# Juno



## Gotta run (Mar 13, 2018)

Juno 

Sign up for Juno they have better customer support and give drivers ownership of 50% of the shares issued by Juno. Also if you sign up using another drivers referal code when Juno comes to your city Juno will take only 10.5 % of the money you make from driving. Juno is very big in New York. The more drivers in your area sign up for Juno the faster it spreads to your city. Because if drivers join then riders will join. In other words if you build it they will come.


----------



## steveK2016 (Jul 31, 2016)

Juno sold out in NYC to Gett and renigged on all the equity shares drivers were supposed to have. Juno aint leaving NYC anytime soon, I had signed up nearly 2 years ago, it aint happening and if it does Oklahoma City aint gonna be one of the next, or probably even top 20, cities it will go to.


----------



## Gotta run (Mar 13, 2018)

steveK2016 said:


> Juno sold out in NYC to Gett and renigged on all the equity shares drivers were supposed to have. Juno aint leaving NYC anytime soon, I had signed up nearly 2 years ago, it aint happening and if it does Oklahoma City aint gonna be one of the next, or probably even top 20, cities it will go to.

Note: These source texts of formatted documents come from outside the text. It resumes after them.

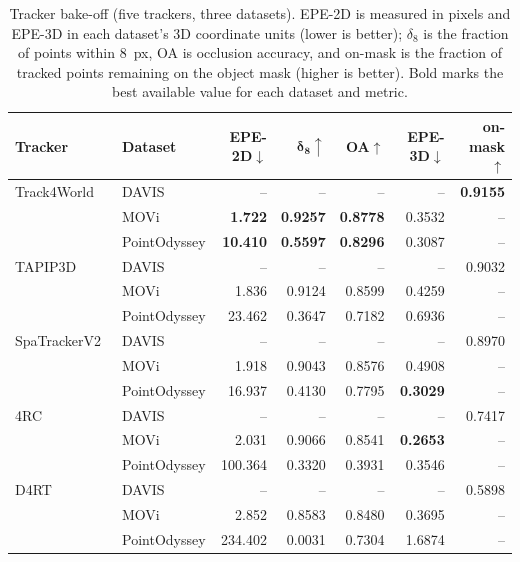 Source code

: \begin{table}[t]
\caption{Tracker bake-off (five trackers, three datasets). EPE-2D is measured in pixels and EPE-3D in each dataset's 3D coordinate units (lower is better); $\delta_8$ is the fraction of points within 8~px, OA is occlusion accuracy, and on-mask is the fraction of tracked points remaining on the object mask (higher is better). Bold marks the best available value for each dataset and metric.}
\label{tab:bakeoff}
\begin{center}
\footnotesize
\setlength{\tabcolsep}{3pt}
\begin{tabular}{llrrrrr}
\toprule
\textbf{Tracker} & \textbf{Dataset} & \textbf{EPE-2D}$\downarrow$ & $\boldsymbol{\delta_8}\uparrow$ & \textbf{OA}$\uparrow$ & \textbf{EPE-3D}$\downarrow$ & \textbf{on-mask}$\uparrow$ \\
\midrule
Track4World & DAVIS & -- & -- & -- & -- & \textbf{0.9155} \\
 & MOVi & \textbf{1.722} & \textbf{0.9257} & \textbf{0.8778} & 0.3532 & -- \\
 & PointOdyssey & \textbf{10.410} & \textbf{0.5597} & \textbf{0.8296} & 0.3087 & -- \\
\midrule
TAPIP3D~\citep{zhangTAPIP3DTrackingAny2025} & DAVIS & -- & -- & -- & -- & 0.9032 \\
 & MOVi & 1.836 & 0.9124 & 0.8599 & 0.4259 & -- \\
 & PointOdyssey & 23.462 & 0.3647 & 0.7182 & 0.6936 & -- \\
\midrule
SpaTrackerV2~\citep{xiaoSpatialTrackerV23DPoint2025} & DAVIS & -- & -- & -- & -- & 0.8970 \\
 & MOVi & 1.918 & 0.9043 & 0.8576 & 0.4908 & -- \\
 & PointOdyssey & 16.937 & 0.4130 & 0.7795 & \textbf{0.3029} & -- \\
\midrule
4RC~\citep{luo4RC4DReconstruction2026} & DAVIS & -- & -- & -- & -- & 0.7417 \\
 & MOVi & 2.031 & 0.9066 & 0.8541 & \textbf{0.2653} & -- \\
 & PointOdyssey & 100.364 & 0.3320 & 0.3931 & 0.3546 & -- \\
\midrule
D4RT~\citep{zhangEfficientlyReconstructingDynamic2025} & DAVIS & -- & -- & -- & -- & 0.5898 \\
 & MOVi & 2.852 & 0.8583 & 0.8480 & 0.3695 & -- \\
 & PointOdyssey & 234.402 & 0.0031 & 0.7304 & 1.6874 & -- \\
\bottomrule
\end{tabular}
\end{center}
\end{table}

I had forgotten Juno had done such a thing. However if drivers choose to use Juno then riders will choose Juno and Juno will expand its services to those areas where driver and ridership are or have expanded themselves. Juno still takes less from its riders than Uber, right?Juno's software can be used anywhere.


----------



## steveK2016 (Jul 31, 2016)

Gotta run said:


> I had forgotten Juno had done such a thing. However if drivers choose to use Juno then riders will choose Juno and Juno will expand its services to those areas where driver and ridership are or have expanded themselves. Juno still takes less from its riders than Uber, right?Juno's software can be used anywhere.

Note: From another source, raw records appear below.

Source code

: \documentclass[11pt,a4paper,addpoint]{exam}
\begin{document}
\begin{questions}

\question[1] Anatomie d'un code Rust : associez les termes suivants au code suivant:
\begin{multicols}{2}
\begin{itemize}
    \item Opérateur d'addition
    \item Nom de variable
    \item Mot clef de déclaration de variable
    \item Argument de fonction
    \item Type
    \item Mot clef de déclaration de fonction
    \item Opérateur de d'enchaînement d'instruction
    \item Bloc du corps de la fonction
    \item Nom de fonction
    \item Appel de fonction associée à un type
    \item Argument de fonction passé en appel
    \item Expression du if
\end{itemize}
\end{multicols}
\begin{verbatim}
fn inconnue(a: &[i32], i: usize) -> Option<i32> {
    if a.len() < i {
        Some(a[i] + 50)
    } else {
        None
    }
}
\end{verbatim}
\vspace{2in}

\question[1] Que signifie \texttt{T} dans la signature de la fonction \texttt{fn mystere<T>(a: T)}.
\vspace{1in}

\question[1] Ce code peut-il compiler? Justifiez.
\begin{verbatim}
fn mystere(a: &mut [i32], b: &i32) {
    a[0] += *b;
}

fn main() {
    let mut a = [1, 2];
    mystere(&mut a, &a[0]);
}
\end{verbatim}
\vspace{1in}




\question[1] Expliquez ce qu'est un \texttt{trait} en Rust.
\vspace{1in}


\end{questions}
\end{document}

Marketing is there big expense. If it were easy to take on Uber and Lyft nationally, there would be 20+ rideshare options in every market in the country.

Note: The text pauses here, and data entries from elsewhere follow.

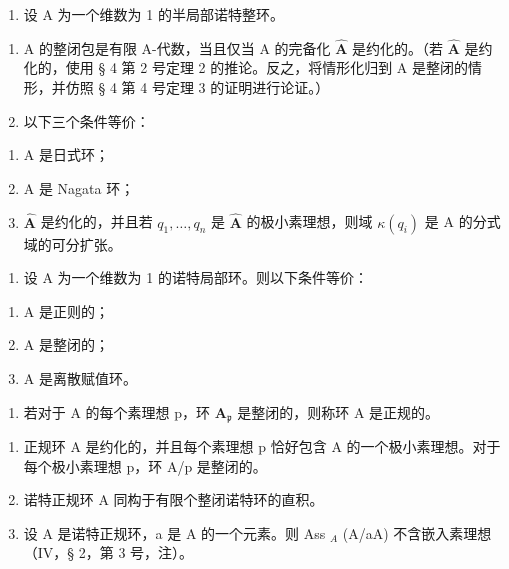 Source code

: 
\begin{enumerate}
\def\labelenumi{\arabic{enumi})}
\tightlist
\item
  设 A 为一个维数为 1 的半局部诺特整环。
\end{enumerate}

\begin{enumerate}
\def\labelenumi{\alph{enumi})}
\item
  A 的整闭包是有限 A-代数，当且仅当 A 的完备化 \(\hat{\mathbf{A}}\) 是约化的。（若 \(\hat{\mathbf{A}}\) 是约化的，使用 § 4 第 2 号定理 2 的推论。反之，将情形化归到 A 是整闭的情形，并仿照 § 4 第 4 号定理 3 的证明进行论证。）
\item
  以下三个条件等价：
\end{enumerate}

\begin{enumerate}
\def\labelenumi{(\roman{enumi})}
\item
  A 是日式环；
\item
  A 是 Nagata 环；
\item
  \(\hat{\mathbf{A}}\) 是约化的，并且若 \(q_{1},\ldots,q_{n}\) 是 \(\hat{\mathbf{A}}\) 的极小素理想，则域 \(\kappa(q_{i})\) 是 A 的分式域的可分扩张。
\end{enumerate}

\begin{enumerate}
\def\labelenumi{\arabic{enumi})}
\setcounter{enumi}{1}
\tightlist
\item
  设 A 为一个维数为 1 的诺特局部环。则以下条件等价：
\end{enumerate}

\begin{enumerate}
\def\labelenumi{\alph{enumi})}
\item
  A 是正则的；
\item
  A 是整闭的；
\item
  A 是离散赋值环。
\end{enumerate}

\begin{enumerate}
\def\labelenumi{\arabic{enumi})}
\setcounter{enumi}{2}
\tightlist
\item
  若对于 A 的每个素理想 p，环 \(\mathbf{A}_{\mathfrak{p}}\) 是整闭的，则称环 A 是正规的。
\end{enumerate}

\begin{enumerate}
\def\labelenumi{\alph{enumi})}
\item
  正规环 A 是约化的，并且每个素理想 p 恰好包含 A 的一个极小素理想。对于每个极小素理想 p，环 A/p 是整闭的。
\item
  诺特正规环 A 同构于有限个整闭诺特环的直积。
\item
  设 A 是诺特正规环，a 是 A 的一个元素。则 Ass \(_{A}\) (A/aA) 不含嵌入素理想（IV，§ 2，第 3 号，注）。
\end{enumerate}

RideAustin did fantastic when Lyft and Uber left Austin Texas. When they returned, RA lost 70% of their ridership, dropped their rates to the same as Uber and is currently laying off almost all staff except non-essential to keep it running.

Its a tough industry to get into and those two got the duopoly on it. Sure you can cop and paste an app to work in other regions, but how will they take market share away from Uber and Lyft? Not with hopes and dreams. And that ability to take market share away will costs millions on an ongoing basis, which means they will have to take as much or more. As much as Uber takes they are still in the red.

I dont know if Juno is also in the red but im willing to wager they are or barely out of it and thats just running in NYC.

JUNO isnt going to be thenwhite knight that saves you from Uber hell, sorry to say.


----------



## Gotta run (Mar 13, 2018)

steveK2016 said:


> Marketing is there big expense. If it were easy to take on Uber and Lyft nationally, there would be 20+ rideshare options in every market in the country.
> 
> RideAustin did fantastic when Lyft and Uber left Austin Texas. When they returned, RA lost 70% of their ridership, dropped their rates to the same as Uber and is currently laying off almost all staff except non-essential to keep it running.
> 
> ...


By cut and paste an app you mean use the app in an area where it is not heavily used?


----------



## TDR (Oct 15, 2017)

I'm ex-juno driver. You lucky that didnt have chance. Scum company. Be aware and tell others.
Good for riders, bad for drivers. Uber forum nyc support and show my words. Check out!!!!



steveK2016 said:


> Juno sold out in NYC to Gett and renigged on all the equity shares drivers were supposed to have. Juno aint leaving NYC anytime soon, I had signed up nearly 2 years ago, it aint happening and if it does Oklahoma City aint gonna be one of the next, or probably even top 20, cities it will go to.


Juno will "expand" to bankruptcy


----------



## TDR (Oct 15, 2017)

steveK2016 said:


> Juno sold out in NYC to Gett and renigged on all the equity shares drivers were supposed to have. Juno aint leaving NYC anytime soon, I had signed up nearly 2 years ago, it aint happening and if it does Oklahoma City aint gonna be one of the next, or probably even top 20, cities it will go to.[/QUOTE. !!


its never happen!!!


----------



## Gtown Driver (Aug 26, 2018)

Drivers joining don't mean riders will join. Riders are already very comfortable with Uber and Lyft especially with up front pricing. There's nothing in it for riders to switch to an app with less drivers unless it's always cheaper for them or you provide champagne.


----------